I know some of my posts are really long and drawn out, which might make for boring reading. It’s difficult because so much goes on and I am not articulate enough sometimes to clearly state my thoughts or I just haven’t had enough time removed from the topic to reflect enough.

For this posting I wanted to share just one thing I learned at Mission Quest, a St. Labre-wide training on Monday. We had a speaker come in to talk about 2 of the Labre values, respect and excellence, and he caused me to think about a listening in a different way. I will not underestimate the reader enough to think that you haven’t already heard of ‘emphatic listening’ but there is a chance you are like me and you might find this classification of listening novel and thought-provoking.

I have learned about the difference between passive listening (not talking while others talk) and active listening (verbal and non-verbal clues that show you understand the speaker). Mission Quest added a new ‘level’ of listening to my model: emphatic listening, “giving of verbal and non-verbal messages that suggest you understand how the speaker feels.” I think I had tried to do this in the past, though I never classified it as such. I always just thought of myself as listening and trying to relate. According to our handout, emphatic listening includes the following actions: verifying feelings-not just facts, being positive and supportive about how they feel, avoiding judgment and critical feedback, providing empathic feedback that suggests similar feelings, hypothesizing around the idea that you would feel similarly, building rapport and common ground around their feelings, and continuing to listen until they feel heard.

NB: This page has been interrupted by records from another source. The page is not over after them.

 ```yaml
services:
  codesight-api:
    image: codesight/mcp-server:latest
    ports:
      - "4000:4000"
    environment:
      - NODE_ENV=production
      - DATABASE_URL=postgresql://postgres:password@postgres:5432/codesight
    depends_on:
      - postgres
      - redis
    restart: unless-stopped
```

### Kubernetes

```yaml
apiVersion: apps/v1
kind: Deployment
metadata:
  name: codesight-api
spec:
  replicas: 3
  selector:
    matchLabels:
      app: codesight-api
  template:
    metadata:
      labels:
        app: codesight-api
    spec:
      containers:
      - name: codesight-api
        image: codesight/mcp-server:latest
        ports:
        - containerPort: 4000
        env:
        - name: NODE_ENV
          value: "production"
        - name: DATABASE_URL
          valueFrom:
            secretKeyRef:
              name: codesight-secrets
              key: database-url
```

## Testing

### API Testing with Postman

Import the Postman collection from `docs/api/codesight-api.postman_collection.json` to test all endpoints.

I have picked a few tips from examples of good listeners in my own life that I think fall under emphatic listening. Two examples: one of my good friends who is also a mentor in my life will often nod or verbally cue that he is listening to what someone is saying to him, showing that he thinks it may be interesting or important. I regard this person I quite an authority on listening because I have found that he is often able to extract the feelings, emotion or underlying message when I cannot process what I am trying to personally express.

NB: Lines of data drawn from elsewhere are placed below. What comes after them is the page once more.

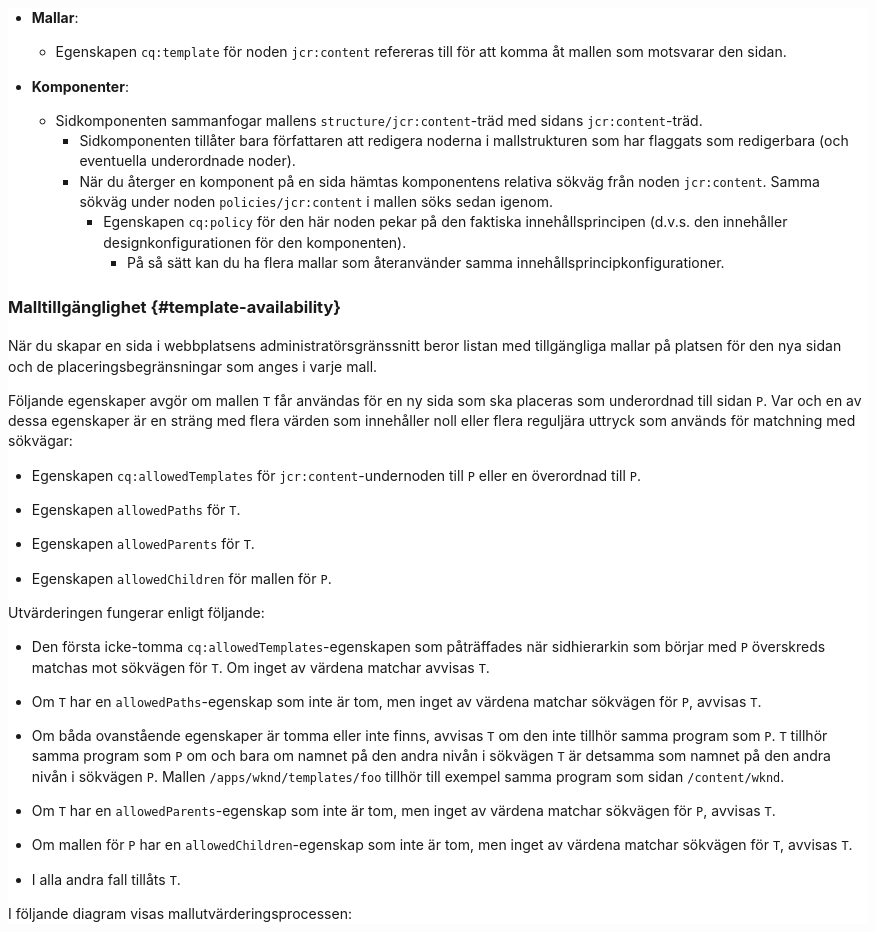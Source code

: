 * **Mallar**:

   * Egenskapen `cq:template` för noden `jcr:content` refereras till för att komma åt mallen som motsvarar den sidan.

* **Komponenter**:

   * Sidkomponenten sammanfogar mallens `structure/jcr:content`-träd med sidans `jcr:content`-träd.
      * Sidkomponenten tillåter bara författaren att redigera noderna i mallstrukturen som har flaggats som redigerbara (och eventuella underordnade noder).
      * När du återger en komponent på en sida hämtas komponentens relativa sökväg från noden `jcr:content`. Samma sökväg under noden `policies/jcr:content` i mallen söks sedan igenom.
         * Egenskapen `cq:policy` för den här noden pekar på den faktiska innehållsprincipen (d.v.s. den innehåller designkonfigurationen för den komponenten).
            * På så sätt kan du ha flera mallar som återanvänder samma innehållsprincipkonfigurationer.

### Malltillgänglighet {#template-availability}

När du skapar en sida i webbplatsens administratörsgränssnitt beror listan med tillgängliga mallar på platsen för den nya sidan och de placeringsbegränsningar som anges i varje mall.

Följande egenskaper avgör om mallen `T` får användas för en ny sida som ska placeras som underordnad till sidan `P`. Var och en av dessa egenskaper är en sträng med flera värden som innehåller noll eller flera reguljära uttryck som används för matchning med sökvägar:

* Egenskapen `cq:allowedTemplates` för `jcr:content`-undernoden till `P` eller en överordnad till `P`.

* Egenskapen `allowedPaths` för `T`.

* Egenskapen `allowedParents` för `T`.

* Egenskapen `allowedChildren` för mallen för `P`.

Utvärderingen fungerar enligt följande:

* Den första icke-tomma `cq:allowedTemplates`-egenskapen som påträffades när sidhierarkin som börjar med `P` överskreds matchas mot sökvägen för `T`. Om inget av värdena matchar avvisas `T`.

* Om `T` har en `allowedPaths`-egenskap som inte är tom, men inget av värdena matchar sökvägen för `P`, avvisas `T`.

* Om båda ovanstående egenskaper är tomma eller inte finns, avvisas `T` om den inte tillhör samma program som `P`. `T` tillhör samma program som `P` om och bara om namnet på den andra nivån i sökvägen `T` är detsamma som namnet på den andra nivån i sökvägen `P`. Mallen `/apps/wknd/templates/foo` tillhör till exempel samma program som sidan `/content/wknd`.

* Om `T` har en `allowedParents`-egenskap som inte är tom, men inget av värdena matchar sökvägen för `P`, avvisas `T`.

* Om mallen för `P` har en `allowedChildren`-egenskap som inte är tom, men inget av värdena matchar sökvägen för `T`, avvisas `T`.

* I alla andra fall tillåts `T`.

I följande diagram visas mallutvärderingsprocessen:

Another tip I picked up on at JVC NW orientation is called the “Jedi Mind Trick.” It was suggested as a method of handling interpersonal conflict in our communities. It looks like this: If someone is talking to you, an effective way of showing them that you are listening to what they are saying and also hearing it (or understanding it), you repeat back to them what they say. For example, if one of my housemates tells me my habit of leaving moldy leftovers in the fridge is disturbing and they would like me to stop, then I repeat back to them, “What I hear you saying is that I leave leftovers in the fridge to mold and it disturbs you.” Just like that. Very simple and yet it communicates that you are indeed listening to what they are telling you.

I think these are both very good listening skills that really work. You should try them! The JVC tip comes from a husband who says it apparently works very well when his wife gets upset.

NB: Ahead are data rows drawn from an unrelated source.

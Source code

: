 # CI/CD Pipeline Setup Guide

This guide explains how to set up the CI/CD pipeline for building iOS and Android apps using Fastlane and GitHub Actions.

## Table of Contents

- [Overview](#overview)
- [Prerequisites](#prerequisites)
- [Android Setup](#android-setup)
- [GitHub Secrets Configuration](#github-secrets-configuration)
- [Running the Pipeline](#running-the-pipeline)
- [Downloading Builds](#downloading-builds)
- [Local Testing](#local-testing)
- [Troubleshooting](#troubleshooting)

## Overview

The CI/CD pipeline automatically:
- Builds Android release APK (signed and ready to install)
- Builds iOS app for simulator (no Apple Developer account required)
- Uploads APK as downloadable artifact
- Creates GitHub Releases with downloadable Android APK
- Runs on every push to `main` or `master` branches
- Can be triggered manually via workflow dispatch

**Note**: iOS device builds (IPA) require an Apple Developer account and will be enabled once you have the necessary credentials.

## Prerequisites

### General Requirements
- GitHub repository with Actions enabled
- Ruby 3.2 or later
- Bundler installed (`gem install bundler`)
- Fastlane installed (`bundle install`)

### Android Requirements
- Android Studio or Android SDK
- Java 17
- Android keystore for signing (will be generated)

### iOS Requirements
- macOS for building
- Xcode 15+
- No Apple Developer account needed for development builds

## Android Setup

I do not however, completely agree with the entire list of exemplary emphatic listening offered above. I think sometimes it is not appropriate to suggest we can understand how someone feels or that we feel the same way. In fact, I think that in some situations we may never be able to relate to someone’s personal experiences. For example, there are some ways I will never be able to empathize with a woman or with a Native American. It is a simple matter of fact that we face different realities. This does not mean that I cannot listen, I can certainly do that. But, in order to listen more completely and unhindered by a misguided attempt to empathize, I should just hear what they have to say.